Between October and November, three countries in the Americas will go to the ballot boxes once again to reaffirm Democracy. At the same time, they will reassert their leadership in electoral technology before the whole world. E-voting experiences in Brazil, United States, and Venezuela, are being closely followed, as they are an example of the applicability of vote automation.
Studying the voting systems of these three countries allows not only to prove that with technological support, transparent and secure elections with fast results can be achieved, but also to make evident the fact that electronic voting is adaptable to any legal, technical, logistic and even idiosyncratic requirement demanded by a country.
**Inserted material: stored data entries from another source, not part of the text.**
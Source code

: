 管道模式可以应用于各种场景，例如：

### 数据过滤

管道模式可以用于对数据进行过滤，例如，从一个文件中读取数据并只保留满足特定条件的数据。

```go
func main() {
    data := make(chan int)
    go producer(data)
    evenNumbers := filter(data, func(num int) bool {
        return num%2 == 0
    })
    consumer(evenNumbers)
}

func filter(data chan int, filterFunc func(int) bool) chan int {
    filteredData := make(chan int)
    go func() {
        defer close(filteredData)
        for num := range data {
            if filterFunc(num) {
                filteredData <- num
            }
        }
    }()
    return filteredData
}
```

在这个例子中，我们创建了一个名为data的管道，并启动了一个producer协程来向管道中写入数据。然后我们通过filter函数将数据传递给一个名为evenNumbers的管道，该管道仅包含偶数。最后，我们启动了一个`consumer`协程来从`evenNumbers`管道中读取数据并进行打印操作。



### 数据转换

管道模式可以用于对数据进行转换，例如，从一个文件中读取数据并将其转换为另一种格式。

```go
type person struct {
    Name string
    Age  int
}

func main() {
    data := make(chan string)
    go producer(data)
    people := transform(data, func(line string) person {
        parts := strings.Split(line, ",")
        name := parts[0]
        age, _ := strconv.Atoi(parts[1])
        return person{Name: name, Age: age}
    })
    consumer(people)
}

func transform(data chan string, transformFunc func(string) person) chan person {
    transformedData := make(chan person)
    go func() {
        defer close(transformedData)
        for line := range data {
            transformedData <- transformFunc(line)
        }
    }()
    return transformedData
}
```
In the case of Brazil—which began automation in the 90s—, its system was designed for the transition between manual and electronic voting to be dramatic to the least possible degree for its citizens. The formula that was applied consisted in reproducing paper ballot voting as closely as possible with an automated format. Thus, the Superior Electoral Court designed electoral ballot boxes with number keyboards so that each political party and each candidate would be identified with a number, replicating the selection method from traditional voting. This way, when voting, citizens mark their preferred numbers and the screen shows the candidate’s picture and number. For this southern giant, electronic voting is one of its main achievements, as it manages votes from 150 million people on a single day and shows results promptly. Next October 7th, Brazilians will vote to elect about 5,500 mayors, and if necessary, a second round will take place on the 28th of said month.
Also on October 7th, Venezuela will hold elections, but to choose the President of the Republic. The implementation of electronic voting in this country during the late 90s was accompanied by strong political friction, which made the application difficult but also served as a platform for the automated system to adjust to all of the nation’s technical and legal necessities. Thus, from a first approach consisting in the automation of scrutiny while maintaining manual voting (1998), in 2004 the definite step towards a technology that attended all necessities was adopted. This technology has ranged from the use of electronic ballots resembling the old paper ones and the inclusion of software with digital signature or shared code between political parties, the electoral body and the providing company, all the way to voting receipts that make it possible to audit on site up to 54% of emitted votes in an election. Besides, in a few weeks it will start using biometric authentication devices to guarantee the one vote, one voter principle and eradicate identity theft for good.
The US will hold general elections on November 6, to elect President and Vice President, 33 Senators, the entire House of Representatives, 11 governors, and various State legislators. This country presents substantial differences from the aforementioned ones, as each one of the hundreds of counties comprising the Union manages all the aspects related to elections separately (from the purchase of material to the definition of procedures). Thus, each region has acquired the technology that best adapts to its laws and election methods, therefore ranging from manual voting and automated tallying (mechanical, punch cards and optical scanner) up to completely automated elections with touchscreen machines.
Brazil, the US, and Venezuela show other countries still entrenched in manual voting that electoral technology exists and is possible for all, no matter what their tradition dictates. E-voting is adaptable, so there is no excuse to take the leap to modernity.